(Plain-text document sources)
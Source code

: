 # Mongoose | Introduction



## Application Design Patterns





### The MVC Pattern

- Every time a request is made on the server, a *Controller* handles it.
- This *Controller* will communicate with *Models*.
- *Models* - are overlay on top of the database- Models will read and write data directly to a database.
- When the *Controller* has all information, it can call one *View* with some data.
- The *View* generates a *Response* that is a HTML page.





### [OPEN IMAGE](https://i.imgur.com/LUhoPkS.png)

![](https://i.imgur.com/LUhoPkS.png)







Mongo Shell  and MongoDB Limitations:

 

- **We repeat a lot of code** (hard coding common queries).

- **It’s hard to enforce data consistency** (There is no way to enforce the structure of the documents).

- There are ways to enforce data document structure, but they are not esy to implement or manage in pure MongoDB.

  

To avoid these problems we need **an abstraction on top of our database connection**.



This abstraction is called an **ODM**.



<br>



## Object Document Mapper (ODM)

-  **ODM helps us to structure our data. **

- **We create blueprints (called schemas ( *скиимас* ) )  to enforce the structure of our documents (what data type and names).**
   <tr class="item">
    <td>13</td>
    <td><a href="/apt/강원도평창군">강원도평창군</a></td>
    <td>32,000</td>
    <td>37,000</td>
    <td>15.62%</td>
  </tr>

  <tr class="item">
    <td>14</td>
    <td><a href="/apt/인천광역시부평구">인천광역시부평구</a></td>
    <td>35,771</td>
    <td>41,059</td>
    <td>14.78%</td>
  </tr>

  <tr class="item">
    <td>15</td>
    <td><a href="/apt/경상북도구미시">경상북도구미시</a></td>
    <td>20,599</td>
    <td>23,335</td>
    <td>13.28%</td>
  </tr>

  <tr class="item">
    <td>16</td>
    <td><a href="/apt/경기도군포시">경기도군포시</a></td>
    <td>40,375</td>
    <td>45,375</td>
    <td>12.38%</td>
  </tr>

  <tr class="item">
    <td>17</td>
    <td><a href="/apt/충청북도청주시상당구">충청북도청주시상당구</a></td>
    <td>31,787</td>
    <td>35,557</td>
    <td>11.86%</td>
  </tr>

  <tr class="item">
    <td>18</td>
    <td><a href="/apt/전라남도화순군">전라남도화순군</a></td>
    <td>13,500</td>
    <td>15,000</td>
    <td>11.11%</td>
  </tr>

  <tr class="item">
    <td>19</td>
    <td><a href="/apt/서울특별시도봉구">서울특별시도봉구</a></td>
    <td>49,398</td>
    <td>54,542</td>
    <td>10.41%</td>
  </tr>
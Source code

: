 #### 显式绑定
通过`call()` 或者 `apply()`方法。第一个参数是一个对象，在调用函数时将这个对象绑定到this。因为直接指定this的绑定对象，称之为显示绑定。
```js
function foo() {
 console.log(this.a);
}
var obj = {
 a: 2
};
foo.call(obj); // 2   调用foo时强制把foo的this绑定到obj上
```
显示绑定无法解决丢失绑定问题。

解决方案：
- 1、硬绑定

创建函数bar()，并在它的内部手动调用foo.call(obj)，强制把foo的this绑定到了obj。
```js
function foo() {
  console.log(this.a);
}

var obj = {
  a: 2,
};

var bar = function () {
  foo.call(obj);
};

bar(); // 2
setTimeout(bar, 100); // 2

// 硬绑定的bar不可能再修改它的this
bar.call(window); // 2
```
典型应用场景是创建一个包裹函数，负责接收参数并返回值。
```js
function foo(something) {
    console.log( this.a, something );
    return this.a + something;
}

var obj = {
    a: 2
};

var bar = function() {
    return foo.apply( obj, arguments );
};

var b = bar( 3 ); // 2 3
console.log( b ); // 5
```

● What you will do:
Taking the line with "- Every time" as the first and the line with "- **We repeat" as the last, retype that stretch of the data above exactly, with no other lines.

● Answer to the exercise:
- Every time a request is made on the server, a *Controller* handles it.
- This *Controller* will communicate with *Models*.
- *Models* - are overlay on top of the database- Models will read and write data directly to a database.
- When the *Controller* has all information, it can call one *View* with some data.
- The *View* generates a *Response* that is a HTML page.





### [OPEN IMAGE](https://i.imgur.com/LUhoPkS.png)

![](https://i.imgur.com/LUhoPkS.png)







Mongo Shell  and MongoDB Limitations:

 

- **We repeat a lot of code** (hard coding common queries).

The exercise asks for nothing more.